Death at the Dance
- Author: John Rhode
- Language: English
- Series: Lancelot Priestley
- Genre: Detective
- Publisher: Geoffrey Bles (UK) Dodd Mead (US)
- Publication date: 1952
- Publication place: United Kingdom
- Media type: Print
- Preceded by: Doctor Goodwood's Locum
- Followed by: Death in Wellington Road

= Death at the Dance =

1952 novel

Death at the Dance is a 1952 mystery detective novel by John Rhode, the pen name of the British writer Cecil Street. It is the fifty fourth in his long-running series of novels featuring Lancelot Priestley, a Golden Age armchair detective.

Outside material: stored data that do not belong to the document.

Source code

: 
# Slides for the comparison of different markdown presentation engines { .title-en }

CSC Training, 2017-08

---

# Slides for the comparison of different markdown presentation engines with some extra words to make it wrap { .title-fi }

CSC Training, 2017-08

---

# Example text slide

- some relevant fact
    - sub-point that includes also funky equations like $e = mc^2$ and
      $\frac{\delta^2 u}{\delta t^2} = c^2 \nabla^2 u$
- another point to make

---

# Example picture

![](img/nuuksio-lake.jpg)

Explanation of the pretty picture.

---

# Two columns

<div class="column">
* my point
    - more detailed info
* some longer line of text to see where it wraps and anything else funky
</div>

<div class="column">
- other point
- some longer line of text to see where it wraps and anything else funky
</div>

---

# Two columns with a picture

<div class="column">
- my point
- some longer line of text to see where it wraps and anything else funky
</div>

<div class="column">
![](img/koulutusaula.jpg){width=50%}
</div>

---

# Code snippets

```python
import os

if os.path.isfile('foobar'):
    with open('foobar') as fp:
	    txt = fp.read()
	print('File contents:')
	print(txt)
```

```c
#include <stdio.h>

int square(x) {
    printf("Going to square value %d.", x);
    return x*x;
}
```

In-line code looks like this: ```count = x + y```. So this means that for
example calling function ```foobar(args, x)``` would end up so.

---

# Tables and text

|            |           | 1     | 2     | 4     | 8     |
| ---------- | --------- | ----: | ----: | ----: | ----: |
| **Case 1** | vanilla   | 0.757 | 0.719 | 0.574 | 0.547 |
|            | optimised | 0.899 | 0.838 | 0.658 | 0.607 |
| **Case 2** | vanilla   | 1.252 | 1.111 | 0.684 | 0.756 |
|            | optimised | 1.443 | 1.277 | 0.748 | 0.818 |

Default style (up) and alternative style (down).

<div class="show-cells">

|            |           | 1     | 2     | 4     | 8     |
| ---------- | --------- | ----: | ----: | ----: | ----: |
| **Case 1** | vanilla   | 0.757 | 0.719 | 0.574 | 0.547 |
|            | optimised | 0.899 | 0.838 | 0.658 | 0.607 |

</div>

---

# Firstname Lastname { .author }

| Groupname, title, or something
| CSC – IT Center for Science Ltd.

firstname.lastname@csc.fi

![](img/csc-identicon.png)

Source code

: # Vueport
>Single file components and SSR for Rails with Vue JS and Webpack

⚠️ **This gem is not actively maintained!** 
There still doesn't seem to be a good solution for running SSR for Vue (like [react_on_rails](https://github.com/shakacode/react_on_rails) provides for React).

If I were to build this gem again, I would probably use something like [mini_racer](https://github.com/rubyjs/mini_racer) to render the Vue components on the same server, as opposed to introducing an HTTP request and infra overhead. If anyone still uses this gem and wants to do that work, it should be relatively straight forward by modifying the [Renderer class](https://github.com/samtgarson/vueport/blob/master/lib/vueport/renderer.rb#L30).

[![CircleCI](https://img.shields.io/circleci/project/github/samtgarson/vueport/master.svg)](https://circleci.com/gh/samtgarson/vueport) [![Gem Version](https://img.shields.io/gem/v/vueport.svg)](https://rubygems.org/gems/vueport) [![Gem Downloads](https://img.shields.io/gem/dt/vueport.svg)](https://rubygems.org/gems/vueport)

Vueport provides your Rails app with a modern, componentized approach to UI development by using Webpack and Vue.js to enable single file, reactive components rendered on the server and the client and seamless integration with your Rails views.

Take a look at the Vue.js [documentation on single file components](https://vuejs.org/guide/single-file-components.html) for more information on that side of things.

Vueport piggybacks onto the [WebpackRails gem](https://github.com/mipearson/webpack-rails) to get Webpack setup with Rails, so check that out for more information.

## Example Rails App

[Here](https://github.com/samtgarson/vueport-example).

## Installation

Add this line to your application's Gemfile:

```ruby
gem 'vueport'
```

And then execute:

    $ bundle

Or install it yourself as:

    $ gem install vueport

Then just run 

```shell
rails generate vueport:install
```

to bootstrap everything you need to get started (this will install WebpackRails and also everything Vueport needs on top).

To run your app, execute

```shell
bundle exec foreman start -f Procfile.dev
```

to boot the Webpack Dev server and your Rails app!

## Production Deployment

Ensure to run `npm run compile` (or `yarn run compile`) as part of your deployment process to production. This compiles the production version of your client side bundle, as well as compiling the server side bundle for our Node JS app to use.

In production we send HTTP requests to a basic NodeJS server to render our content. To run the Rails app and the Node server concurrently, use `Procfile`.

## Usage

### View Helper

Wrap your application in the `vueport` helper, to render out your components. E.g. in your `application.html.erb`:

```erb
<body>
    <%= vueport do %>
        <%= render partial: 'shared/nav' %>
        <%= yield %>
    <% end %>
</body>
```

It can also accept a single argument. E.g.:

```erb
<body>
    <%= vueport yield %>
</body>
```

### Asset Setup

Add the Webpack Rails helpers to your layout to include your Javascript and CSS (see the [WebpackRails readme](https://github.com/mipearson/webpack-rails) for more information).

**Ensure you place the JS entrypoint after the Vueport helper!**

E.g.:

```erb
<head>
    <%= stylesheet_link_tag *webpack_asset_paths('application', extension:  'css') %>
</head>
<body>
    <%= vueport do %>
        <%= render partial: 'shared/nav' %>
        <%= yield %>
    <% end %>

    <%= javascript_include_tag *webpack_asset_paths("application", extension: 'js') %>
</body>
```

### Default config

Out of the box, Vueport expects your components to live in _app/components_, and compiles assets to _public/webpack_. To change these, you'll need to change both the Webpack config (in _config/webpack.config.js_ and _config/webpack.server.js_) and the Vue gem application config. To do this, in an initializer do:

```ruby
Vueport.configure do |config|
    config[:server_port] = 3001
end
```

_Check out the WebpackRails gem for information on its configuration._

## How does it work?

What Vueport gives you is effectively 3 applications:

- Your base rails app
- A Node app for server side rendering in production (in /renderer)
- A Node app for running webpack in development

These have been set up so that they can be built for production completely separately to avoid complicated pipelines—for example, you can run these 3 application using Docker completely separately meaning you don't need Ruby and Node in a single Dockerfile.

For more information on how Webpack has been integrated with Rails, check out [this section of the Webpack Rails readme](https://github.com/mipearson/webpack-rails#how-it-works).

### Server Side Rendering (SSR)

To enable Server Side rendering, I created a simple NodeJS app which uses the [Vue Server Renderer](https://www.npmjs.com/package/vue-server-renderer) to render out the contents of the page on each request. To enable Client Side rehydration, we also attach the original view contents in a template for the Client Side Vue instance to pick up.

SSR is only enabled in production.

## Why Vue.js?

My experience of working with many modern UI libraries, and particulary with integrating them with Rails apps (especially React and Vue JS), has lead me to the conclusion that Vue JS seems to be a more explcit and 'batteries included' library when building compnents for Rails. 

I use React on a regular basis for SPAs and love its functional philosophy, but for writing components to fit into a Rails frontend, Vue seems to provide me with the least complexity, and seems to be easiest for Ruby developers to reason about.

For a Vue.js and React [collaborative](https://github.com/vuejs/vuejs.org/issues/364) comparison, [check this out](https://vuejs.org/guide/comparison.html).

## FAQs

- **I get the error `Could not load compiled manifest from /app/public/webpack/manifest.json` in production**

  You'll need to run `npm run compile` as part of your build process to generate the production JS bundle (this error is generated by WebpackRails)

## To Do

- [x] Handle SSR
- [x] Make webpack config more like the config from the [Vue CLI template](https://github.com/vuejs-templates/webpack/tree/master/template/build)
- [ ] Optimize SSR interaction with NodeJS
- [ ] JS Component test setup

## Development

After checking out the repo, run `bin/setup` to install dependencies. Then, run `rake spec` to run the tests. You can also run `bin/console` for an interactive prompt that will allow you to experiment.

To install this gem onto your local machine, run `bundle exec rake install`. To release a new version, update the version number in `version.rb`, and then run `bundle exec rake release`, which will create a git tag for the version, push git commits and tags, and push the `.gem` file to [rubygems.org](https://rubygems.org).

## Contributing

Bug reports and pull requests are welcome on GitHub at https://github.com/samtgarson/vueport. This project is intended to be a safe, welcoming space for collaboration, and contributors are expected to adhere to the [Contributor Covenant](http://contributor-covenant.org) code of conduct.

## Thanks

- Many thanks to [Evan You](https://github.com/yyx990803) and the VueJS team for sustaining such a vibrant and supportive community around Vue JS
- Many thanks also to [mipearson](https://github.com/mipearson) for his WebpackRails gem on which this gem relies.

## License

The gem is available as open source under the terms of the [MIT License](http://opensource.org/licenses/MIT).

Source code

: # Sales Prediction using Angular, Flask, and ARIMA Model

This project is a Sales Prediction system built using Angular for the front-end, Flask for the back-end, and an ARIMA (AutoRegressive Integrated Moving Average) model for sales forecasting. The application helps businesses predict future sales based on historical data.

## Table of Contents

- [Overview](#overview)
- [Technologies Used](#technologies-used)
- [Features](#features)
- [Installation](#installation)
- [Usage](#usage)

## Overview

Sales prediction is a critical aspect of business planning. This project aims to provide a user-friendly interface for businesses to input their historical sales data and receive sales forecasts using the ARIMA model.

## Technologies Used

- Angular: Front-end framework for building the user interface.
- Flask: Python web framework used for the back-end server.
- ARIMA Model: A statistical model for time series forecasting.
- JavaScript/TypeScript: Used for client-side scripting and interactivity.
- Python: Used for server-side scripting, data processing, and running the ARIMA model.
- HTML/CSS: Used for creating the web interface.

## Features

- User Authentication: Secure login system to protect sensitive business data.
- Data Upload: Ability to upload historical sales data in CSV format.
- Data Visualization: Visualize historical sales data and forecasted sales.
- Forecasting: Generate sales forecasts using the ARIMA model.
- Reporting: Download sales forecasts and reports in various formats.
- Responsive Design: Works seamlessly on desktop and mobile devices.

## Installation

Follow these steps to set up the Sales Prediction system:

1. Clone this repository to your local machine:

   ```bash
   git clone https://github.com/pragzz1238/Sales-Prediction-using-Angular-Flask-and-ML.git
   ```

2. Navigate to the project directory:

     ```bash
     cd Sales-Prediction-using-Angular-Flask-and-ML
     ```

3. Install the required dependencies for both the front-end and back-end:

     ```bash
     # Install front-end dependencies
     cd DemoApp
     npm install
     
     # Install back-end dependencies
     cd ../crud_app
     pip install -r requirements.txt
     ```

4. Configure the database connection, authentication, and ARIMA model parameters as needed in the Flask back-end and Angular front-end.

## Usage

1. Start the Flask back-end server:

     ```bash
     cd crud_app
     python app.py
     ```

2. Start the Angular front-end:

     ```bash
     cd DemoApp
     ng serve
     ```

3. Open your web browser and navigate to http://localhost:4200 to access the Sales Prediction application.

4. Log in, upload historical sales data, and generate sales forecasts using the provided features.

It was published in America the same year by Dodd Mead. It is set in a county in the West of England, a thinly-disguised Cornwall. Maurice Richardson wrote in The Observer "Not even the corniest of plots can make Rhode unreadable". More recently it has been described as offering a "clever plot with, unusual for Street, a hard-to-spot murderer and motive, as well as an appealing rural setting: a mysterious Hardyesque landscape of abandoned nineteenth century tin mines.

==Synopsis==
In the small country town of Hadeston the annual festival known as "The Dance" is taking place when an elderly lady among the spectators falls ill and dies. Tests quickly show it was not a natural death, and yet it seems inconceivable that anyone should want to murder a woman not known for having an enemy in the world.

==Bibliography==
- Evans, Curtis. Masters of the "Humdrum" Mystery: Cecil John Charles Street, Freeman Wills Crofts, Alfred Walter Stewart and the British Detective Novel, 1920–1961. McFarland, 2014.
- Herbert, Rosemary. Whodunit?: A Who's Who in Crime & Mystery Writing. Oxford University Press, 2003.
- Magill, Frank Northen . Critical Survey of Mystery and Detective Fiction: Authors, Volume 4. Salem Press, 1988.
- Reilly, John M. Twentieth Century Crime & Mystery Writers. Springer, 2015.